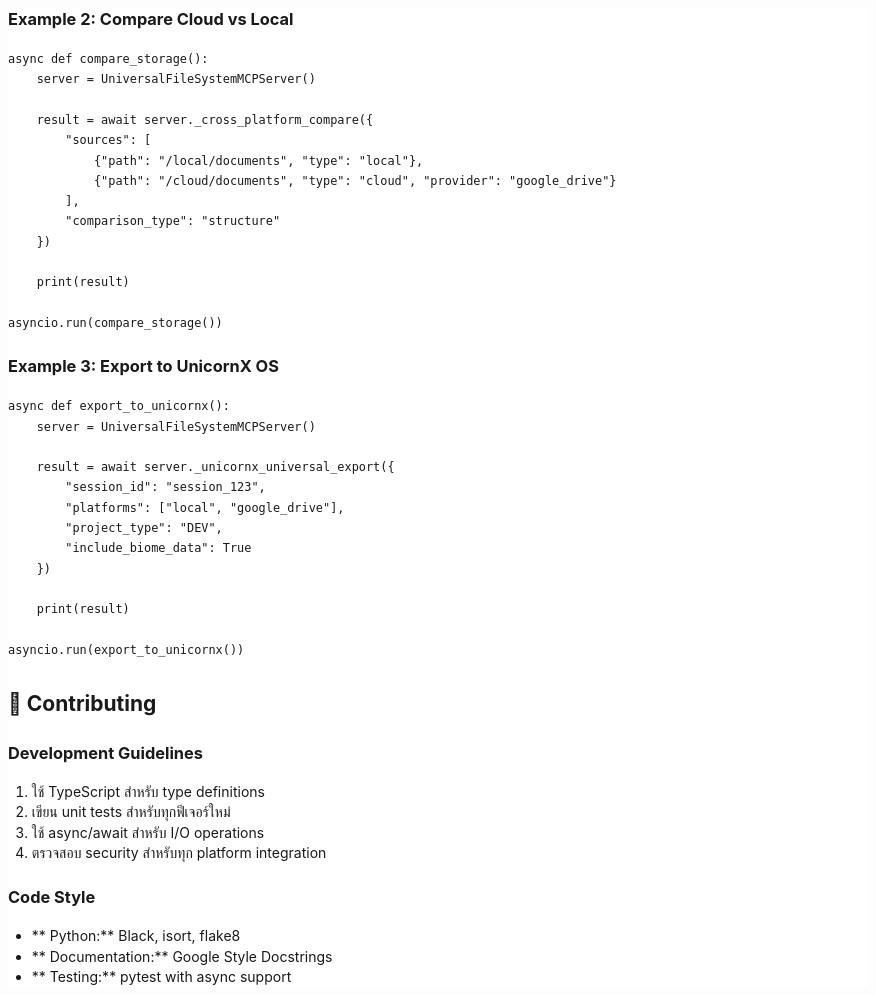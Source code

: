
 ```
```

### Example 2: Compare Cloud vs Local
```
async def compare_storage():
    server = UniversalFileSystemMCPServer()

    result = await server._cross_platform_compare({
        "sources": [
            {"path": "/local/documents", "type": "local"},
            {"path": "/cloud/documents", "type": "cloud", "provider": "google_drive"}
        ],
        "comparison_type": "structure"
    })

    print(result)

asyncio.run(compare_storage())
```

### Example 3: Export to UnicornX OS
```
async def export_to_unicornx():
    server = UniversalFileSystemMCPServer()

    result = await server._unicornx_universal_export({
        "session_id": "session_123",
        "platforms": ["local", "google_drive"],
        "project_type": "DEV",
        "include_biome_data": True
    })

    print(result)

asyncio.run(export_to_unicornx())
```

## 🤝 Contributing

### Development Guidelines
1. ใช้ TypeScript สำหรับ type definitions
2. เขียน unit tests สำหรับทุกฟีเจอร์ใหม่
3. ใช้ async/await สำหรับ I/O operations
4. ตรวจสอบ security สำหรับทุก platform integration

### Code Style
- ** Python:** Black, isort, flake8
- ** Documentation:** Google Style Docstrings
- ** Testing:** pytest with async support
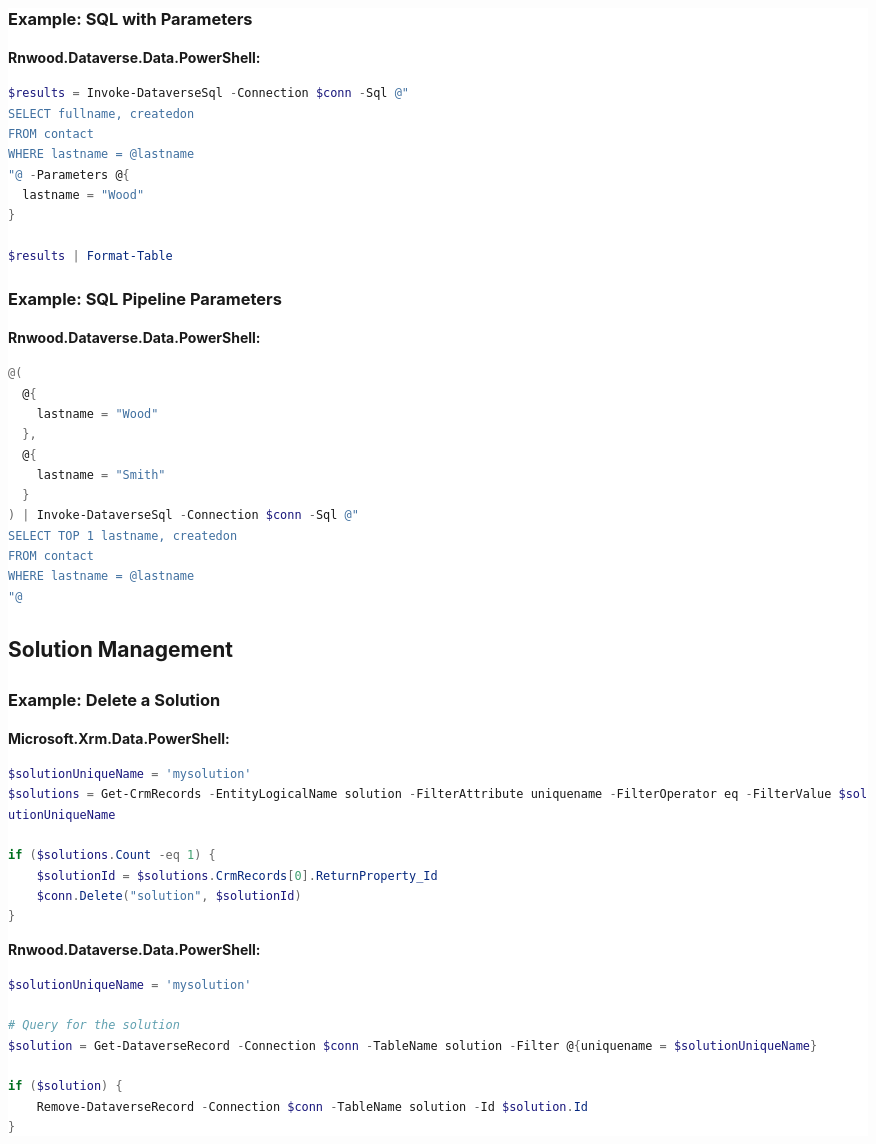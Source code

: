 ### Example: SQL with Parameters

**Rnwood.Dataverse.Data.PowerShell:**
```powershell
$results = Invoke-DataverseSql -Connection $conn -Sql @"
SELECT fullname, createdon
FROM contact
WHERE lastname = @lastname
"@ -Parameters @{
  lastname = "Wood"
}

$results | Format-Table
```

### Example: SQL Pipeline Parameters

**Rnwood.Dataverse.Data.PowerShell:**
```powershell
@(
  @{
    lastname = "Wood"
  },
  @{
    lastname = "Smith"
  }
) | Invoke-DataverseSql -Connection $conn -Sql @"
SELECT TOP 1 lastname, createdon
FROM contact
WHERE lastname = @lastname
"@
```

## Solution Management

### Example: Delete a Solution

**Microsoft.Xrm.Data.PowerShell:**
```powershell
$solutionUniqueName = 'mysolution'
$solutions = Get-CrmRecords -EntityLogicalName solution -FilterAttribute uniquename -FilterOperator eq -FilterValue $solutionUniqueName

if ($solutions.Count -eq 1) {
    $solutionId = $solutions.CrmRecords[0].ReturnProperty_Id
    $conn.Delete("solution", $solutionId)
}
```

**Rnwood.Dataverse.Data.PowerShell:**
```powershell
$solutionUniqueName = 'mysolution'

# Query for the solution
$solution = Get-DataverseRecord -Connection $conn -TableName solution -Filter @{uniquename = $solutionUniqueName}

if ($solution) {
    Remove-DataverseRecord -Connection $conn -TableName solution -Id $solution.Id
}
```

● **Exercise objective**:
Filter the data above, keeping only lines that include the string "solutionId".

● **Result for this task**:
    $solutionId = $solutions.CrmRecords[0].ReturnProperty_Id
    $conn.Delete("solution", $solutionId)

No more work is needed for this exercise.